Gravity Probe B - A Sphere of Near Perfection

- 10 Aug 2004
By Patrick L Barry   
Page 2 of 3

The Gravity Probe B team had to create the roundest gyroscopes ever made, and set them orbiting Earth inside a force-free pocket. No form of atmospheric drag or magnetic forces could be allowed to penetrate the gyro-chambers. That's tricky because Earth's far-flung magnetic field envelops GP-B and, even at an altitude of 400 miles, Earth's outermost atmosphere exerts drag on the spacecraft. Furthermore, it would be necessary to measure the tilt of the gyroscope's spin axis ... without ever touching the gyroscope itself.

image

One of the spherical gyroscopes used in Gravity Probe B.

The gyroscopes in GP-B are the most perfect spheres ever made by humans. (The experiment actually carries four gyroscopes for redundancy.) These ping pong-sized balls of fused quartz and silicon are 1.5 inches across and never vary from a perfect sphere by more than 40 atomic layers. That means that if these gyroscopes were the size of the Earth, the elevation of the entire surface would vary by no more than 12 feet! If these gyroscopes weren't so spherical, their spin axes would wobble even without the effects of frame-dragging, thus ruining the experiment.

Being in orbit allows the spheres to float within their housings as if weightless, but without other controls, the spinning spheres would still tend to drift and bump into the walls of their containers. The reason is that the spacecraft is being slowed slightly by aerodynamic drag, while the free-floating spheres within the spacecraft's belly are not.

The GP-B team solved this problem by developing a drag-free satellite.

Inside the spacecraft instruments monitor the distance between one of the gyroscopes and its chamber walls with extraordinary precision - to within less than a nanometer (a millionth of a millimetre). The spacecraft's thrusters respond to any changes in that separation. In effect, the spacecraft chases the gyroscope and flies along the same "drag free" orbital path that it does.

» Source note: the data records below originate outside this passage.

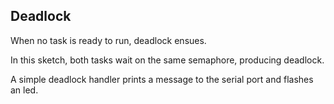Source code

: Deadlock
--------

When no task is ready to run, deadlock ensues.

In this sketch, both tasks wait on the same semaphore, producing deadlock.

A simple deadlock handler prints a message to the serial port and flashes
an led.
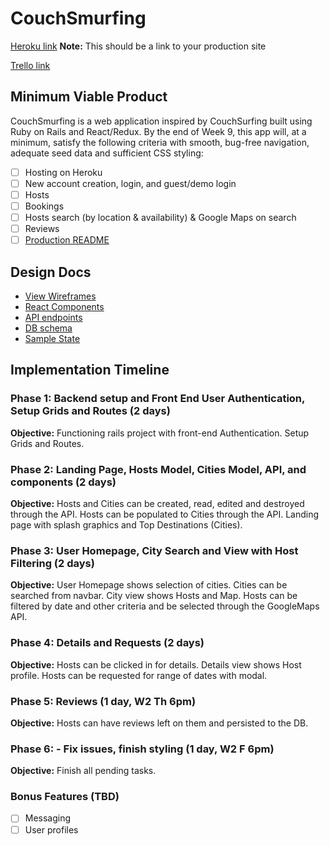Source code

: # CouchSmurfing

[Heroku link][heroku] **Note:** This should be a link to your production site

[Trello link][trello]

[heroku]: http://www.herokuapp.com
[trello]: https://trello.com/b/Dlrfvj2Q/couchsmurfing

## Minimum Viable Product

CouchSmurfing is a web application inspired by CouchSurfing built using Ruby on Rails
and React/Redux.  By the end of Week 9, this app will, at a minimum, satisfy the
following criteria with smooth, bug-free navigation, adequate seed data and
sufficient CSS styling:

- [ ] Hosting on Heroku
- [ ] New account creation, login, and guest/demo login
- [ ] Hosts
- [ ] Bookings
- [ ] Hosts search (by location & availability) & Google Maps on search
- [ ] Reviews
- [ ] [Production README](docs/production_readme.md)

## Design Docs
* [View Wireframes][wireframes]
* [React Components][components]
* [API endpoints][api-endpoints]
* [DB schema][schema]
* [Sample State][sample-state]

[wireframes]: docs/wireframes
[components]: docs/component-hierarchy.md
[sample-state]: docs/sample-state.md
[api-endpoints]: docs/api-endpoints.md
[schema]: docs/schema.md

## Implementation Timeline

### Phase 1: Backend setup and Front End User Authentication, Setup Grids and Routes (2 days)

**Objective:** Functioning rails project with front-end Authentication. Setup Grids and Routes.

### Phase 2: Landing Page, Hosts Model, Cities Model, API, and components (2 days)

**Objective:** Hosts and Cities can be created, read, edited and destroyed through
the API. Hosts can be populated to Cities through the API. Landing page with
splash graphics and Top Destinations (Cities).

### Phase 3: User Homepage, City Search and View with Host Filtering (2 days)

**Objective:** User Homepage shows selection of cities. Cities can be searched from navbar.
City view shows Hosts and Map. Hosts can be filtered by date and other criteria and be
selected through the GoogleMaps API.

### Phase 4: Details and Requests (2 days)

**Objective:** Hosts can be clicked in for details. Details view shows Host profile.
Hosts can be requested for range of dates with modal.

### Phase 5: Reviews (1 day, W2 Th 6pm)

**Objective:** Hosts can have reviews left on them and persisted to the DB.

### Phase 6: - Fix issues, finish styling (1 day, W2 F 6pm)

**Objective:** Finish all pending tasks.

### Bonus Features (TBD)
- [ ] Messaging
- [ ] User profiles
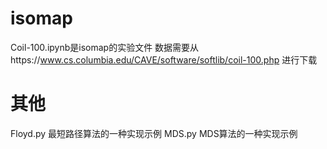 # isomap
Coil-100.ipynb是isomap的实验文件
数据需要从https://www.cs.columbia.edu/CAVE/software/softlib/coil-100.php 进行下载

# 其他
Floyd.py  最短路径算法的一种实现示例
MDS.py MDS算法的一种实现示例
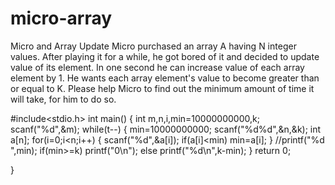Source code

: # micro-array
Micro and Array Update
Micro purchased an array A having N integer values. After playing it for a while, he got
bored of it and decided to update value of its element. In one second he can increase
value of each array element by 1. He wants each array element's value to become greater
than or equal to K. Please help Micro to find out the minimum amount of time it will take,
for him to do so.

#include<stdio.h>
int main()
{
    int m,n,i,min=10000000000,k;
    scanf("%d",&m);
    while(t--)
    {
     min=10000000000;
     scanf("%d%d",&n,&k);
     int a[n];
     for(i=0;i<n;i++)
     {
      scanf("%d",&a[i]);
      if(a[i]<min)
       min=a[i];
     }
     //printf("%d ",min);
     if(min>=k)
      printf("0\n");
     else
      printf("%d\n",k-min);
    }
    return 0;

}


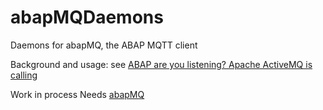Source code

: # abapMQDaemons
Daemons for abapMQ, the ABAP MQTT client

Background and usage: see [ABAP are you listening? Apache ActiveMQ is calling](https://blogs.sap.com/2021/05/16/abap-are-you-listening-apache-activemq-is-calling)

Work in process
Needs [abapMQ](https://github.com/INVIXO/abapMQ)
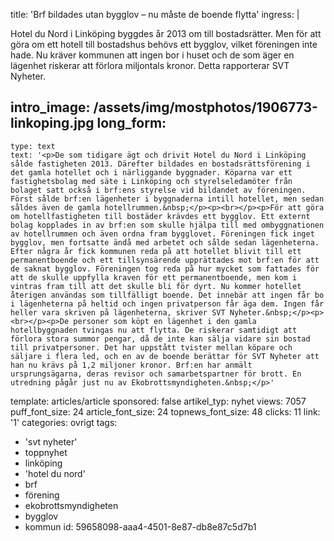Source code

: title: 'Brf bildades utan bygglov – nu måste de boende flytta'
ingress: |
  <p>Hotel du Nord i Linköping byggdes år 2013 om till bostadsrätter. Men för att göra om ett hotell till bostadshus behövs ett bygglov, vilket föreningen inte hade. Nu kräver kommunen att ingen bor i huset och de som äger en lägenhet riskerar att förlora miljontals kronor. Detta rapporterar SVT Nyheter.
  </p>
  
intro_image: /assets/img/mostphotos/1906773-linkoping.jpg
long_form:
  -
    type: text
    text: '<p>De som tidigare ägt och drivit Hotel du Nord i Linköping sålde fastigheten 2013. Därefter bildades en bostadsrättsförening i det gamla hotellet och i närliggande byggnader. Köparna var ett fastighetsbolag med säte i Linköping och styrelseledamöter från bolaget satt också i brf:ens styrelse vid bildandet av föreningen. Först sålde brf:en lägenheter i byggnaderna intill hotellet, men sedan såldes även de gamla hotellrummen.&nbsp;</p><p><br></p><p>För att göra om hotellfastigheten till bostäder krävdes ett bygglov. Ett externt bolag kopplades in av brf:en som skulle hjälpa till med ombyggnationen av hotellrummen och även ordna fram bygglovet. Föreningen fick inget bygglov, men fortsatte ändå med arbetet och sålde sedan lägenheterna. Efter några år fick kommunen reda på att hotellet blivit till ett permanentboende och ett tillsynsärende upprättades mot brf:en för att de saknat bygglov. Föreningen tog reda på hur mycket som fattades för att de skulle uppfylla kraven för ett permanentboende, men kom i vintras fram till att det skulle bli för dyrt. Nu kommer hotellet återigen användas som tillfälligt boende. Det innebär att ingen får bo i lägenheterna på heltid och ingen privatperson får äga dem. Ingen får heller vara skriven på lägenheterna, skriver SVT Nyheter.&nbsp;</p><p><br></p><p>De personer som köpt en lägenhet i den gamla hotellbyggnaden tvingas nu att flytta. De riskerar samtidigt att förlora stora summor pengar, då de inte kan sälja vidare sin bostad till privatpersoner. Det har uppstått tvister mellan köpare och säljare i flera led, och en av de boende berättar för SVT Nyheter att han nu krävs på 1,2 miljoner kronor. Brf:en har anmält ursprungsägarna, deras revisor och samarbetspartner för brott. En utredning pågår just nu av Ekobrottsmyndigheten.&nbsp;</p>'
template: articles/article
sponsored: false
artikel_typ: nyhet
views: 7057
puff_font_size: 24
article_font_size: 24
topnews_font_size: 48
clicks: 11
link: '1'
categories: ovrigt
tags:
  - 'svt nyheter'
  - toppnyhet
  - linköping
  - 'hotel du nord'
  - brf
  - förening
  - ekobrottsmyndigheten
  - bygglov
  - kommun
id: 59658098-aaa4-4501-8e87-db8e87c5d7b1
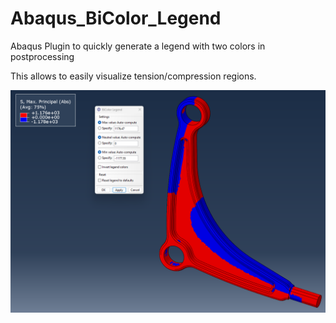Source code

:# Abaqus_BiColor_Legend
Abaqus Plugin to quickly generate a legend with two colors in postprocessing

This allows to easily visualize tension/compression regions.

![example_image](media/plugin_screenshot.png)
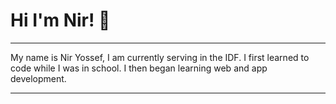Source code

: <h1>Hi I'm Nir! 👋</h1>

---

My name is Nir Yossef, I am currently serving in the IDF. I first learned to code while I was in school. I then began learning web and app development.
   
---
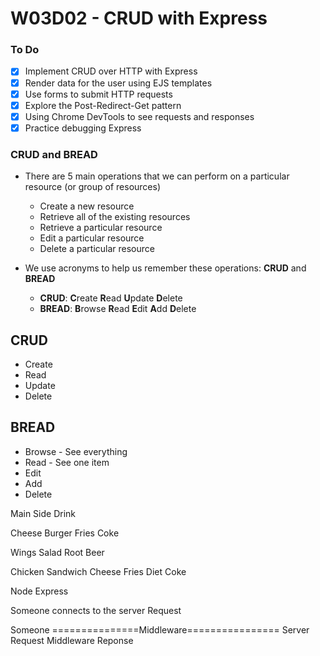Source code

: # W03D02 - CRUD with Express

### To Do

- [x] Implement CRUD over HTTP with Express
- [x] Render data for the user using EJS templates
- [x] Use forms to submit HTTP requests
- [x] Explore the Post-Redirect-Get pattern
- [x] Using Chrome DevTools to see requests and responses
- [x] Practice debugging Express

### CRUD and BREAD

- There are 5 main operations that we can perform on a particular resource (or group of resources)

  - Create a new resource
  - Retrieve all of the existing resources
  - Retrieve a particular resource
  - Edit a particular resource
  - Delete a particular resource

- We use acronyms to help us remember these operations: **CRUD** and **BREAD**
  - **CRUD**: **C**reate **R**ead **U**pdate **D**elete
  - **BREAD**: **B**rowse **R**ead **E**dit **A**dd **D**elete

## CRUD

- Create
- Read
- Update
- Delete

## BREAD

- Browse - See everything
- Read - See one item
- Edit
- Add
- Delete

Main
Side
Drink

Cheese Burger
Fries
Coke

Wings
Salad
Root Beer

Chicken Sandwich
Cheese Fries
Diet Coke

Node Express

Someone connects to the server Request

Someone ===============Middleware================ Server
Request Middleware Reponse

The spheres must also be protected from Earth's magnetic field. Why? Because a faint magnetic signal from the gyroscopes themselves will ultimately be used to detect the all-important change in angle of their spin axes. The intrusion of Earth's magnetic field would swamp that signal.

But how do you block a planet's magnetic field?

"We used superconducting bags," says Kolodziejczak. The gyroscope assembly is placed inside lead bags, which in turn are placed inside a large cryogenic container called a "dewar" holding 400 gallons of liquid helium. The helium cools the lead bags to 1.7 degrees above absolute zero (1.7 K, or about -271 °C). At this temperature the lead becomes a superconductor, thus blocking out Earth's magnetic field. The ambient magnetic field within these bags is reduced to less than 3 micro-gauss, which is about the same as in deep interstellar space.